The Truth About Fetal Distress | Fit Pregnancy

The Truth About Fetal Distress

Monitoring babies during labor is supposed to ensure their safety, but it hasn’t worked that way. New guidelines should help.

Electronic Fetal Heart monitoring (EFM) is the most common obstetric procedure performed in the United States. Intended to determine the baby’s well-being during labor, it’s now a routine element in at least 85 percent of labors, up from 45 percent in the 1980s. But it has proved to be a very imprecise tool.

Introduced in the 1970s, EFM was supposed to decrease perinatal mortality and cerebral palsy (CP) by detecting fetal heart rate patterns that indicate oxygen deprivation during labor. Doctors could then deliver quickly, usually by Cesarean section. Problem is, EFM’s false-positive rate for predicting CP is greater than 99 percent. “EFM hasn’t reduced perinatal mortality or CP at all,” says George Macones, M.D., vice chairman of the Committee on Obstetric Practice at the American College of Obstetricians and Gynecologists. CP rates have essentially remained the same since World War II despite advancements in treatments and interventions.

“EFM isn’t currently a good indicator for when babies are in trouble,” Macones explains. “What we’ve done is increase the number of C-sections in response to highly subjective EFM interpretations.” In one experiment, four obstetricians examined 50 EFM tracings (printouts of the fetal heart rate). Their interpretations were the same in only 22 percent of cases. Two months later, the OB re-evaluated the tracings and changed their minds in 1 out of 5 cases.

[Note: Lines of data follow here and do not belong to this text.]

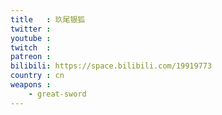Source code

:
 ```yaml
---
title   : 玖尾银狐
twitter :
youtube :
twitch  :
patreon :
bilibili: https://space.bilibili.com/19919773
country : cn
weapons :
    - great-sword
---
```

Making a Dull Tool Sharper
Imperfect as it is, EFM is the standard of care in modern obstetrics. “EFM is currently the best map for a healthy birth, though sometimes it steers us in the wrong direction,” says Marc Jackson, M.D., a maternal-fetal medicine specialist at Salt Lake City-based  Intermountain Healthcare (IH), whose 22 percent C-section rate is among the lowest in the U.S. “Our goal is to improve interpretation by creating a better map.”

Macones and Jackson believe new guidelines will reduce subjectivity and more accurately identify the need for intervention. The new classifications:
 

Category 1 tracings are normal; monitoring may be intermittent. (Women with preeclampsia, type I diabetes or suspected fetal growth restriction require continuous monitoring.)

Category 2 tracings are indeterminate; further continuous monitoring and evaluation are needed.

Category 3 tracings are abnormal, and prompt evaluation and interventions, such as giving the mother oxygen, are required. If there’s no improvement, the baby should be delivered ASAP.


An IH-designed pilot program in which third-party nurse-experts review EFM tracings to provide objective consultations has shown promising results. In the meantime, try to stay healthy during pregnancy and, most importantly, be flexible. “Directions change fast in labor,” Jackson says. “Every doctor wants the best outcome. This is the map we’re following now.”